BODY TWIST AND VAULTING POLE RUNNING TECHNIQUE

Think of the leg by itself as a vaulting pole. The leg is locked at the knee with a little give to absorb the landing and toss you up. When running the top of the leg starts from behind the foot and swings to a bigger distance ahead of the foot. The bigger distance the top of the leg travels ahead of the foot, than behind, averages out to an off balance stance. When you stand off balance gravity will make the top of the leg fall forward with the upper body resting vertically on top of it. The jump changes the downward fall to an upward forward swing. There is no direct horizontal force. Gravity starts to pull you forward and down, but when you start to fall the jump continues the fall forward going upward.
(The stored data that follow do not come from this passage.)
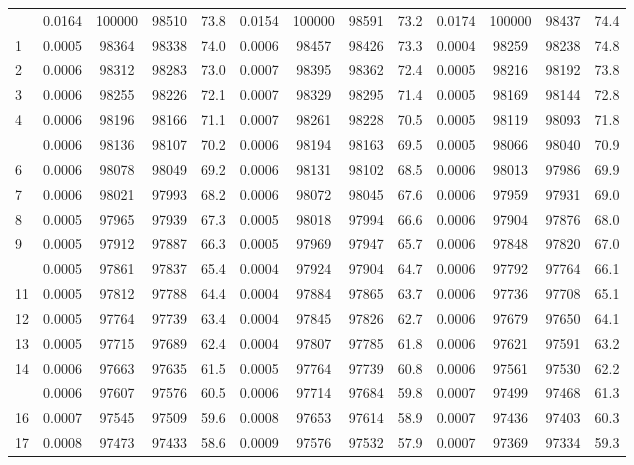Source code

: \documentclass[
  14pt,
]{article}
\begin{document}
\begin{longtable}[t]{lcccccccccccc}
\endfoot
\bottomrule
\endlastfoot
0 & 0.0164 & 100000 & 98510 & 73.8 & 0.0154 & 100000 & 98591 & 73.2 & 0.0174 & 100000 & 98437 & 74.4\\
1 & 0.0005 & 98364 & 98338 & 74.0 & 0.0006 & 98457 & 98426 & 73.3 & 0.0004 & 98259 & 98238 & 74.8\\
2 & 0.0006 & 98312 & 98283 & 73.0 & 0.0007 & 98395 & 98362 & 72.4 & 0.0005 & 98216 & 98192 & 73.8\\
3 & 0.0006 & 98255 & 98226 & 72.1 & 0.0007 & 98329 & 98295 & 71.4 & 0.0005 & 98169 & 98144 & 72.8\\
4 & 0.0006 & 98196 & 98166 & 71.1 & 0.0007 & 98261 & 98228 & 70.5 & 0.0005 & 98119 & 98093 & 71.8\\
\addlinespace
5 & 0.0006 & 98136 & 98107 & 70.2 & 0.0006 & 98194 & 98163 & 69.5 & 0.0005 & 98066 & 98040 & 70.9\\
6 & 0.0006 & 98078 & 98049 & 69.2 & 0.0006 & 98131 & 98102 & 68.5 & 0.0006 & 98013 & 97986 & 69.9\\
7 & 0.0006 & 98021 & 97993 & 68.2 & 0.0006 & 98072 & 98045 & 67.6 & 0.0006 & 97959 & 97931 & 69.0\\
8 & 0.0005 & 97965 & 97939 & 67.3 & 0.0005 & 98018 & 97994 & 66.6 & 0.0006 & 97904 & 97876 & 68.0\\
9 & 0.0005 & 97912 & 97887 & 66.3 & 0.0005 & 97969 & 97947 & 65.7 & 0.0006 & 97848 & 97820 & 67.0\\
\addlinespace
10 & 0.0005 & 97861 & 97837 & 65.4 & 0.0004 & 97924 & 97904 & 64.7 & 0.0006 & 97792 & 97764 & 66.1\\
11 & 0.0005 & 97812 & 97788 & 64.4 & 0.0004 & 97884 & 97865 & 63.7 & 0.0006 & 97736 & 97708 & 65.1\\
12 & 0.0005 & 97764 & 97739 & 63.4 & 0.0004 & 97845 & 97826 & 62.7 & 0.0006 & 97679 & 97650 & 64.1\\
13 & 0.0005 & 97715 & 97689 & 62.4 & 0.0004 & 97807 & 97785 & 61.8 & 0.0006 & 97621 & 97591 & 63.2\\
14 & 0.0006 & 97663 & 97635 & 61.5 & 0.0005 & 97764 & 97739 & 60.8 & 0.0006 & 97561 & 97530 & 62.2\\
\addlinespace
15 & 0.0006 & 97607 & 97576 & 60.5 & 0.0006 & 97714 & 97684 & 59.8 & 0.0007 & 97499 & 97468 & 61.3\\
16 & 0.0007 & 97545 & 97509 & 59.6 & 0.0008 & 97653 & 97614 & 58.9 & 0.0007 & 97436 & 97403 & 60.3\\
17 & 0.0008 & 97473 & 97433 & 58.6 & 0.0009 & 97576 & 97532 & 57.9 & 0.0007 & 97369 & 97334 & 59.3\\

\end{longtable}
\end{document}
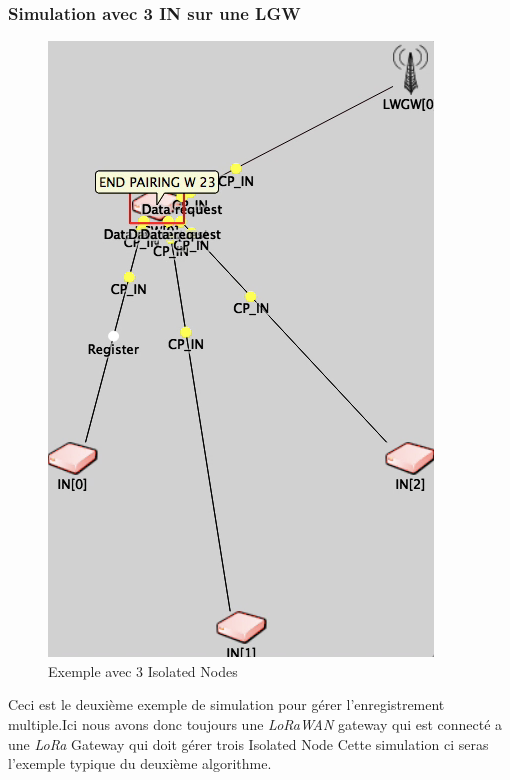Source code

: \documentclass[11pt]{article}
\begin{document}
\subsubsection{Simulation avec 3 IN sur une LGW}
\begin{figure}[!ht]
\centering
\includegraphics[scale=0.6]{3IN.png} 
\caption{Exemple avec 3 Isolated Nodes}
\end{figure}
Ceci est le deuxième exemple de simulation pour gérer l'enregistrement multiple.Ici nous avons donc toujours une  \textit{LoRaWAN} gateway qui est connecté a une \textit{LoRa} Gateway qui doit gérer trois Isolated Node Cette simulation ci seras l'exemple typique du deuxième algorithme.
\newpage
\end{document}
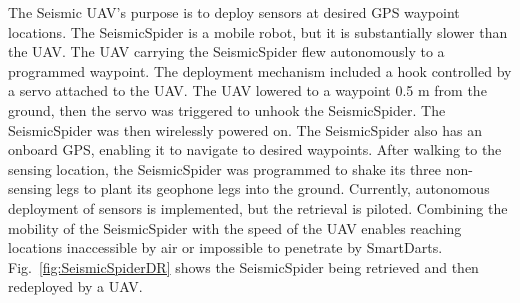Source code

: The Seismic UAV's purpose is to deploy sensors at desired GPS waypoint locations. The SeismicSpider is a mobile robot, but it is substantially slower than the UAV.  The UAV carrying the SeismicSpider flew autonomously to a programmed waypoint. The deployment mechanism included a hook controlled by a servo attached to the UAV. The UAV lowered to a waypoint 0.5 m from the ground, then the servo was triggered to unhook the SeismicSpider.  The SeismicSpider was then wirelessly powered on. 
The SeismicSpider also has an onboard GPS, enabling it to navigate to desired waypoints. 
After walking to the sensing location, the SeismicSpider was programmed to shake its three non-sensing legs to plant its geophone legs into the ground.  
  Currently, autonomous deployment of sensors is implemented, but the retrieval is piloted. 
Combining the mobility of the SeismicSpider with the speed of the UAV enables reaching locations inaccessible by air or impossible to penetrate by SmartDarts.
Fig.~\ref{fig:SeismicSpiderDR} shows the SeismicSpider being retrieved and then redeployed by a UAV.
The reason most people can’t run very fast is that their sense of balance prevents them from dropping their feet far enough behind and with more steps behind. The way it lets champion runners do that is because they exchange their feet fast to catch them before they fall too low. They exchange their feet faster with a hard body twist which makes the stationery hip a solid platform for the foot to push off of.

When you reach your pace the feet start dropping in front of the upper body’s center. You need to keep the feet dropping as close to center as possible. The farther ahead of center you drop your feet the slower you make the pace you reached.

You can do everything you are taught about speed and still run slowly or even hop in place, except for my single discovery. I discovered that only gravity can pull you forward and nobody else’s techniques can. They assume like everyone else does that only a push gets you to run. What is true is that nobody runs with a push because it is impossible to do. The legs are designed only to toss you straight up from underneath the hip when you are not falling ahead. The front muscles across the knee and the hip pull the foot forward to absorb the landing and toss the body up the entire stance time. The opposite muscles cannot pull it back during that time.

Getting back to your sense of balance which won’t let you set yourself off balance if it feels you will fall. Exchanging the feet fast won’t give you the speed by itself. When you exchange the feet fast you must also drop your feet back as far as possible. By being at more of a slant at landing gravity pulls you faster exponentially with each step.